Building from Scratch: Fieldwire's New 360° Photo Viewer
Many users rely on Fieldwire’s support for 360° photos to easily capture and communicate the status of their job site when working in the field. Late last year, we shipped an all-new version of the 360° photo viewer in Fieldwire’s iOS app. However, from the user’s perspective, there weren’t any noticeable changes in functionality. Instead, the goal was to replace the old viewer with a new implementation tailored to our specific needs and which would be easier to maintain long-term.
The original version of Fieldwire’s viewer was powered by the Google VR SDK for iOS.
It worked well for a number of years, but was eventually deprecated and stopped receiving updates. As a result, it
contained the last remaining references to UIWebView
in the app, which became a problem since UIWebView will soon be
disallowed in new app updates. A few months ago, we began looking for an
open source alternative. Unfortunately, many of the projects we evaluated had their own downsides. Some included features we
didn’t need, like stereoscopic rendering for VR. Others brought in lots of additional dependencies that impacted binary size,
or only worked on versions of iOS newer than our minimum deployment target of iOS 11. All of these problems could be worked around,
and some of them weren’t new either; the old viewer’s dependencies already impacted the app’s size. That being said, we wanted the
new viewer implementation to be an improvement over the old one, so we decided to investigate what it would take to build our own
from scratch, tailored to Fieldwire’s specific feature set.

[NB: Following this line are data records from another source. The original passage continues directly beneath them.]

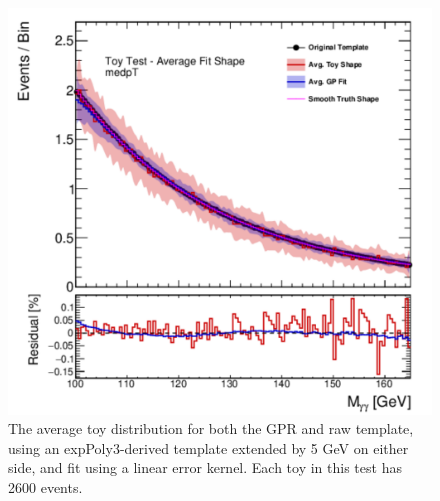 \begin{figure} 
\begin{center}
  \includegraphics[width=\textwidth]{figures/background/gpr/validation/linear/ToyTest_AvgFitShape_medpT_2600_noSig}   
\caption{The average toy distribution for both the GPR and raw template, using an expPoly3-derived template extended by 5 GeV on either side, and fit using a linear error kernel. Each toy in this test has 2600 events.}
\label{fig:linearkernel_medpt_2600_noSig}
\end{center}
\end{figure}

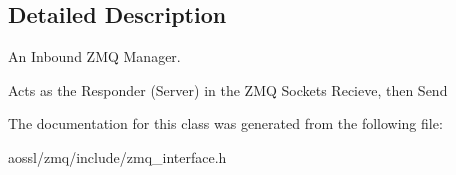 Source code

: \subsection{Detailed Description}
An Inbound Z\+MQ Manager. 

Acts as the Responder (Server) in the Z\+MQ Sockets Recieve, then Send 

The documentation for this class was generated from the following file\+:\begin{DoxyCompactItemize}
\item 
aossl/zmq/include/zmq\+\_\+interface.\+h\end{DoxyCompactItemize}
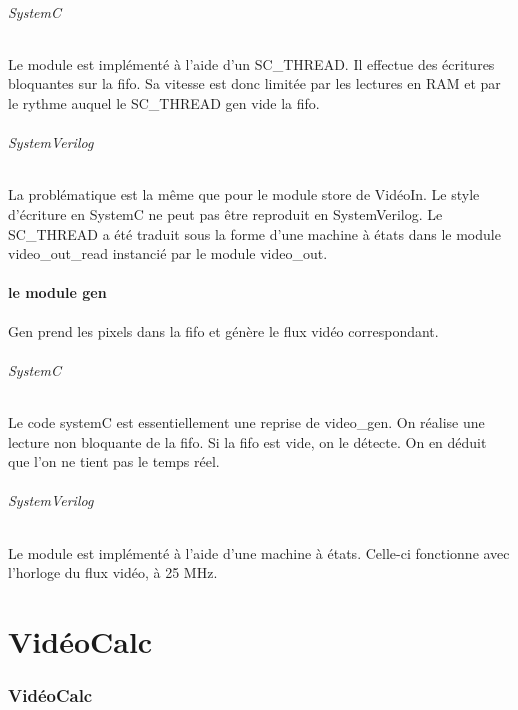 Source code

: \documentclass[a4paper,12pt]{report}
\begin{document}
\paragraph{SystemC}
Le module est implémenté à l'aide d'un SC\_THREAD.
Il effectue des écritures bloquantes sur la fifo. 
Sa vitesse est donc limitée par les lectures en RAM et
par le rythme auquel le SC\_THREAD gen vide la fifo.

\paragraph{SystemVerilog}
La problématique est la même que pour le module store de VidéoIn. 
Le style d'écriture en SystemC ne peut pas être reproduit en SystemVerilog.
Le SC\_THREAD a été traduit sous la forme d'une machine à états dans le module video\_out\_read instancié par le module video\_out.

\subsection{le module gen}
Gen prend les pixels dans la fifo et génère le flux vidéo correspondant.

\paragraph{SystemC}
Le code systemC est essentiellement une reprise de video\_gen.
On réalise une lecture non bloquante de la fifo. 
Si la fifo est vide, on le détecte. 
On en déduit que l'on ne tient pas le temps réel.

\paragraph{SystemVerilog}
Le module est implémenté à l'aide d'une machine à états.
Celle-ci fonctionne avec l'horloge du flux vidéo, à 25 MHz.






    \part{VidéoCalc} 
    \section*{VidéoCalc}

{}
\end{document}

As a result of this work, we recently shipped the new Fieldwire 360° photo viewer, which runs at 60fps on a wide range of devices and has zero 3rd party dependencies, all in less than 200 lines of code. We were able to accomplish this by leveraging Apple’s SceneKit and CoreMotion frameworks for rendering and orientation detection respectively.
Fieldwire stores 360° photos as ordinary JPEG images using equirectangular projection, which represents the spherical image as a distorted rectangle with a 2:1 aspect ratio. To render part of the image using SceneKit, we apply it as a material to the interior surface of a sphere, placing a camera at the center. Then, the camera can be rotated as needed to view any part of the image. This simple scene can be constructed in only a few lines of code using SceneKit, avoiding much of the cognitive overhead of alternative rendering libraries. In our tests, it also performed well across a wide range of devices, and integrated well with Xcode’s debugging tools. By leveraging SceneKit instead of following the approach of alternatives that relied on OpenGL or Metal to support more advanced use cases, we were able to ship our own viewer without significantly increasing the complexity of our codebase.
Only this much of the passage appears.